Click the images for larger versions.


JULY 2006

By 2006 the formal parterre-style sitting garden is essentially in place, though next up in the fall I'm adding an inner border of boxwoods in front of the roses and cypress trees on three sides (planted correctly this time, since the "landscaper" put the existing boxwoods in too spaced apart and uneven, and they're taking forever to grow in and make a solid hedge), and replacing the central agapanthus plants with three more Simplicity rose bushes (the agapanthus were temporary, since I couldn't find anymore matching rose bushes).
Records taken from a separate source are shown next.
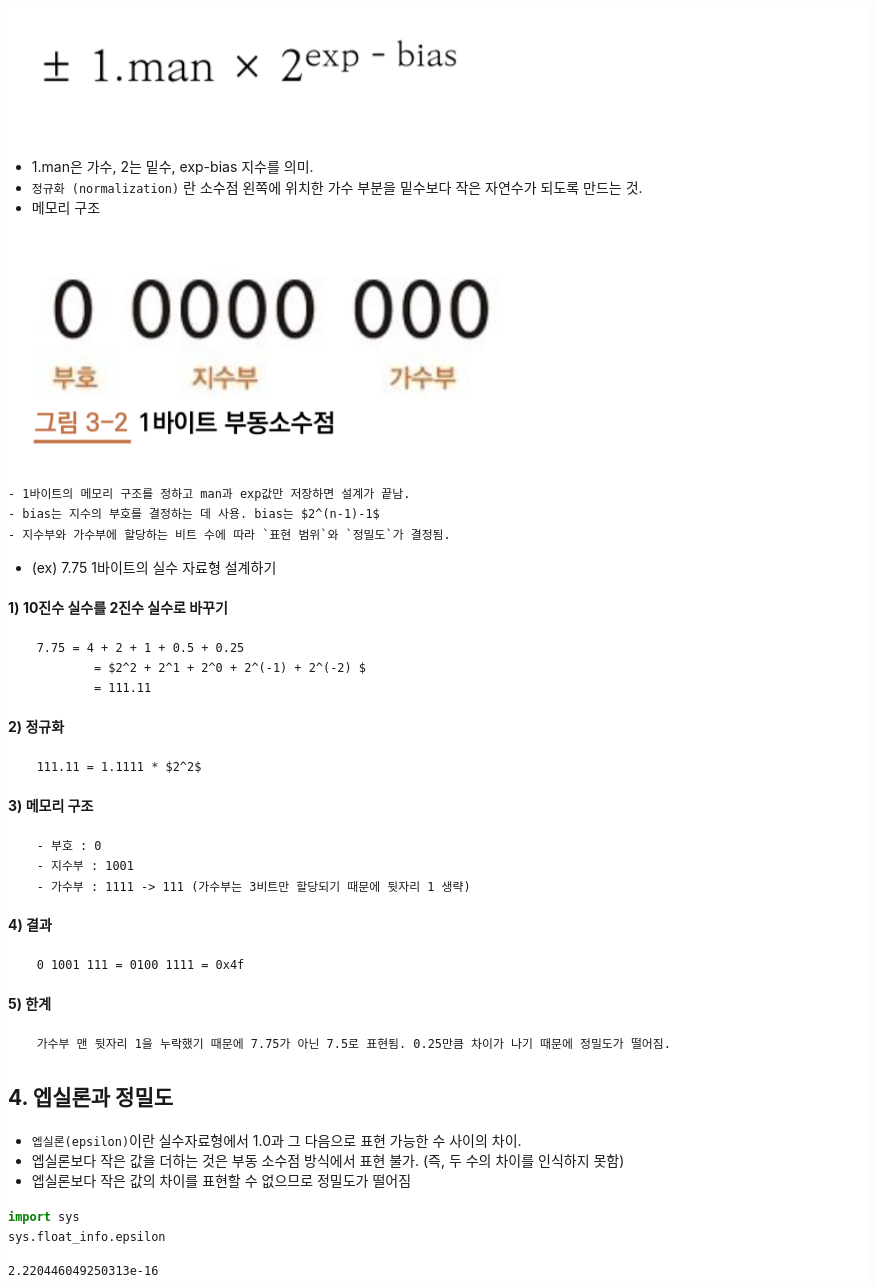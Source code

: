 <img src="./imgs/3-3-1.png" width="60%">

- 1.man은 가수, 2는 밑수, exp-bias 지수를 의미.
- `정규화 (normalization)` 란 소수점 왼쪽에 위치한 가수 부분을 밑수보다 작은 자연수가 되도록 만드는 것. 
- 메모리 구조 
<img src="./imgs/3-3-2.png" width="60%">
        
    - 1바이트의 메모리 구조를 정하고 man과 exp값만 저장하면 설계가 끝남. 
    - bias는 지수의 부호를 결정하는 데 사용. bias는 $2^(n-1)-1$
    - 지수부와 가수부에 할당하는 비트 수에 따라 `표현 범위`와 `정밀도`가 결정됨. 
    
- (ex) 7.75 1바이트의 실수 자료형 설계하기
#### 1) 10진수 실수를 2진수 실수로 바꾸기 
        
        7.75 = 4 + 2 + 1 + 0.5 + 0.25 
                = $2^2 + 2^1 + 2^0 + 2^(-1) + 2^(-2) $
                = 111.11
#### 2) 정규화
   
        111.11 = 1.1111 * $2^2$ 
#### 3) 메모리 구조

        - 부호 : 0
        - 지수부 : 1001
        - 가수부 : 1111 -> 111 (가수부는 3비트만 할당되기 때문에 뒷자리 1 생략) 
#### 4) 결과 

        0 1001 111 = 0100 1111 = 0x4f
#### 5) 한계

        가수부 맨 뒷자리 1을 누락했기 때문에 7.75가 아닌 7.5로 표현됨. 0.25만큼 차이가 나기 때문에 정밀도가 떨어짐.
        
        
## 4. 엡실론과 정밀도 
- `엡실론(epsilon)`이란 실수자료형에서 1.0과 그 다음으로 표현 가능한 수 사이의 차이. 
- 엡실론보다 작은 값을 더하는 것은 부동 소수점 방식에서 표현 불가. (즉, 두 수의 차이를 인식하지 못함)
- 엡실론보다 작은 값의 차이를 표현할 수 없으므로 정밀도가 떨어짐
```python
import sys
sys.float_info.epsilon
```

```
2.220446049250313e-16
```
Now the furnishings start getting added, including teak benches and chaise longues on the sunny gravel area I jokingly call "the beach" (since the landscaper filled it in with gravel deeper than it should have been).People often walk by and ask me what my secret is for a beautiful garden, and I always tell them the same thing—lots of poison.


      
DECEMBER 2003

Nothing looks like much in December of 2003. I'd only been back from New York City for about four months, and while I had a master plan in mind, I learned through trial and error that some tweaks were needed thanks to the hot Provence-like summers in the Sacramento Valley. The kitchen is still pretty dull at this point but much better than the first kitchen which lasted all of three weeks before it was torn out and redone (and its builder deported back to Mexico)!